Two million older households will be unable to cover their essential spending this year, warns Age UK

News and Info from Deeside, Flintshire, North Wales
This article is old - Published: Wednesday, May 11th, 2022

Two million older households will have insufficient income to cover their essential spending this year, with almost half of these (960,000) living in poverty or just above the poverty line and/or in receipt of benefits, according to the latest analysis by Age UK.

The Charity estimates that the poorest older households will need to drastically increase the percentage of their net income spent on essential goods and services from 67% in 2021-22 to 79% in 2022-23 due to higher costs of living.

For older people, essential spending covers spending on housing, Council Tax, utility bills, food and drinks, communications in the home and transport.

The Charity says it is “deeply concerned that, for those living on low and modest incomes, there will be no wiggle room to meet other expenses – and the situation will be worse still for those with disabilities or ill-health who have higher energy needs.”

Age UK is calling for immediate UK Government action to help all those who need it.

It is calling for benefits and the State Pension to rise in line with inflation to help all those on a low income – irrespective of age – who are facing unprecedented hardship as prices soar.

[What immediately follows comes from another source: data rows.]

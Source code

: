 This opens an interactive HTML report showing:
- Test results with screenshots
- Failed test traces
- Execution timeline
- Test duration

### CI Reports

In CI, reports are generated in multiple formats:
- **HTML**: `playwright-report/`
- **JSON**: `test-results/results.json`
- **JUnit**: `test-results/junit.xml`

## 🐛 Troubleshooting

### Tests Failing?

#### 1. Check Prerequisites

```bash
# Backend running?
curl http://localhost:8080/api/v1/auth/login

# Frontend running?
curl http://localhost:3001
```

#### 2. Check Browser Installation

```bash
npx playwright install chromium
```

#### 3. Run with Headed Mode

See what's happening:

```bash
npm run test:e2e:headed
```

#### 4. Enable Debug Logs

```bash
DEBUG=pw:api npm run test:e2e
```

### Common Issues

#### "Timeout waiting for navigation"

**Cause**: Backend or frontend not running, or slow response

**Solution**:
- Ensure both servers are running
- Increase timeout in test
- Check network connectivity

It’s also calling for a one-off payment of £500 for those on the lowest incomes to mitigate the impact of energy price increases.

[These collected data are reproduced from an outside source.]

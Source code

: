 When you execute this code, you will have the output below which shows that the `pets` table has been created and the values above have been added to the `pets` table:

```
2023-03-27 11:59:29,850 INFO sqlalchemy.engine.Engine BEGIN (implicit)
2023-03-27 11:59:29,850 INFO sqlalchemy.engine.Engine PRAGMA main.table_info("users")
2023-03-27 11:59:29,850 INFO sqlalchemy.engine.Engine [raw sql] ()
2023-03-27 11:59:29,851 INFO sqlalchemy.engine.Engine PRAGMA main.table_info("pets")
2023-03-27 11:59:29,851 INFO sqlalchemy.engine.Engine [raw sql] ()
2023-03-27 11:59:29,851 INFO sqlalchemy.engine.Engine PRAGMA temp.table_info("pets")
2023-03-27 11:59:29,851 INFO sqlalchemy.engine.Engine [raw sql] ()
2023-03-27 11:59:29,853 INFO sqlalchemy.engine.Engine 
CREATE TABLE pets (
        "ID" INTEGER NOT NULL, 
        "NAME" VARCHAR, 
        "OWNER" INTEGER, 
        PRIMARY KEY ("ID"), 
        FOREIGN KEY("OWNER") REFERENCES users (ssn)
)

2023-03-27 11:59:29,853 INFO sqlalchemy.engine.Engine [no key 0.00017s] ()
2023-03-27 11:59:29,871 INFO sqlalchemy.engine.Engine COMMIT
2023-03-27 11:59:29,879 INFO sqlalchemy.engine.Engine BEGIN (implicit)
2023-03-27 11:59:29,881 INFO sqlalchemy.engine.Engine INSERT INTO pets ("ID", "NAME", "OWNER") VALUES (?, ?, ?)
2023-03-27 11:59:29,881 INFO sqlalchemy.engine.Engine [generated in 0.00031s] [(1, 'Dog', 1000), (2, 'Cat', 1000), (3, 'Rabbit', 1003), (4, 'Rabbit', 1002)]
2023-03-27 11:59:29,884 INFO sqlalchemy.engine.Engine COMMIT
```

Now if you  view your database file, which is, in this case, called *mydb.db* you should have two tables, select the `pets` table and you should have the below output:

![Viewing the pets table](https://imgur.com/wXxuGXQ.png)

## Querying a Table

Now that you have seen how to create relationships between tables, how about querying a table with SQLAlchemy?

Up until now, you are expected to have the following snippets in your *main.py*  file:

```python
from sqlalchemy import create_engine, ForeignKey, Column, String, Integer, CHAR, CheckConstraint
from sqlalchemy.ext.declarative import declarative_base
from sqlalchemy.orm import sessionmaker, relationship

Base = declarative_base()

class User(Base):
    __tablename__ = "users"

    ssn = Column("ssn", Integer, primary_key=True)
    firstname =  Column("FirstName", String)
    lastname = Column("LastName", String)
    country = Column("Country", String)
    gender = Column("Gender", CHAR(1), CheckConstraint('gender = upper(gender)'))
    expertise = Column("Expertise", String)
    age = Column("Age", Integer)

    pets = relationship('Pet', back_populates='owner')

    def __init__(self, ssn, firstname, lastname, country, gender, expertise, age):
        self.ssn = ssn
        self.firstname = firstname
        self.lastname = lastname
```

Recent ONS figures show the proportion of older people reporting an increase in their cost of living over the previous month has been steadily increasing since November 2021.

Around nine in 10 people aged 50 to 69 (90%) and 70 or over (89%) reported an increase in their cost of living over the previous month, when asked in March 2022.

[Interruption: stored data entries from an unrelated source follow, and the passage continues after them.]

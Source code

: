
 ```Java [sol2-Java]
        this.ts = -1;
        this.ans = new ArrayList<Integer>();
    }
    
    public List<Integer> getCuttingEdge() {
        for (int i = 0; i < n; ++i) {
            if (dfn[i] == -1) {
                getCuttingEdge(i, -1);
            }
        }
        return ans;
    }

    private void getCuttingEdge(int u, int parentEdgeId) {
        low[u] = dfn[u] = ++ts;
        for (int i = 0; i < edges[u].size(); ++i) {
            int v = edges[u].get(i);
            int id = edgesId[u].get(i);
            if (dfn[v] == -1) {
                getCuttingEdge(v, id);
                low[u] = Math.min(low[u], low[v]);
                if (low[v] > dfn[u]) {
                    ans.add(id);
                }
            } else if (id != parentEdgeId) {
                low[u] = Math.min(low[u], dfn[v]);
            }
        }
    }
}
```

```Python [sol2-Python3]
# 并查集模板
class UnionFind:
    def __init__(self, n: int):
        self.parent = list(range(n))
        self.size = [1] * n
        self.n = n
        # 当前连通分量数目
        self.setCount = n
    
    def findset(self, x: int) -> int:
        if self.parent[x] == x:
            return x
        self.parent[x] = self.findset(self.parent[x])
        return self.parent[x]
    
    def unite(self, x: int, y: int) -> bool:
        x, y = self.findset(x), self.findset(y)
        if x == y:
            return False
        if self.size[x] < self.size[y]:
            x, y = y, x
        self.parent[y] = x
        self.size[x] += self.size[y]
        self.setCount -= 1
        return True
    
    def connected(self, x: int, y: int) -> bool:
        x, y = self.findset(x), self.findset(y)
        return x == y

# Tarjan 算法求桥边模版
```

This compares to around seven in 10 (71%) people of the same age reporting an increase in their cost of living over the previous month, when asked in November 2021.

Among those aged 70+ who reported an increase in their cost of living, the most common reasons given were rises in the price of food shopping (96%), gas or electricity bills (80%) and in the price of fuel (81%).

Caroline Abrahams, Charity Director at Age UK said:Our new analysis shows the brutal impact that rocketing prices are having on our older population and lays bare the desperate situation facing two million pensioners next year, if the UK Government fails to act.”

“I’m astonished that the bad news about prices keeps rolling in but the UK Government continues to sit on its hands, and from what we hear many older people are surprised and disappointed too. There must be more that Ministers can do to help.”

“Significant numbers of older people are already struggling, and the Bank of England was crystal clear last week that it’s only going to get worse in the months to come.”

“For older people on low fixed incomes, relying solely on their State Pension and benefits, it’s a terrifying prospect because there are simply no more cuts they can make.”

“They need concrete support now and without determined government intervention they are at risk of deep hardship like nothing we’ve seen in this country for many years.”

“That’s why we’re calling for the UK Government to urgently increase benefits and the State Pension in line with inflation to help all those on a low income – irrespective of age – who will otherwise be in deep trouble as prices continue to rise.”

“A one-off payment of £500 to those on the lowest incomes would also help enormously to mitigate the impact of energy price increases.”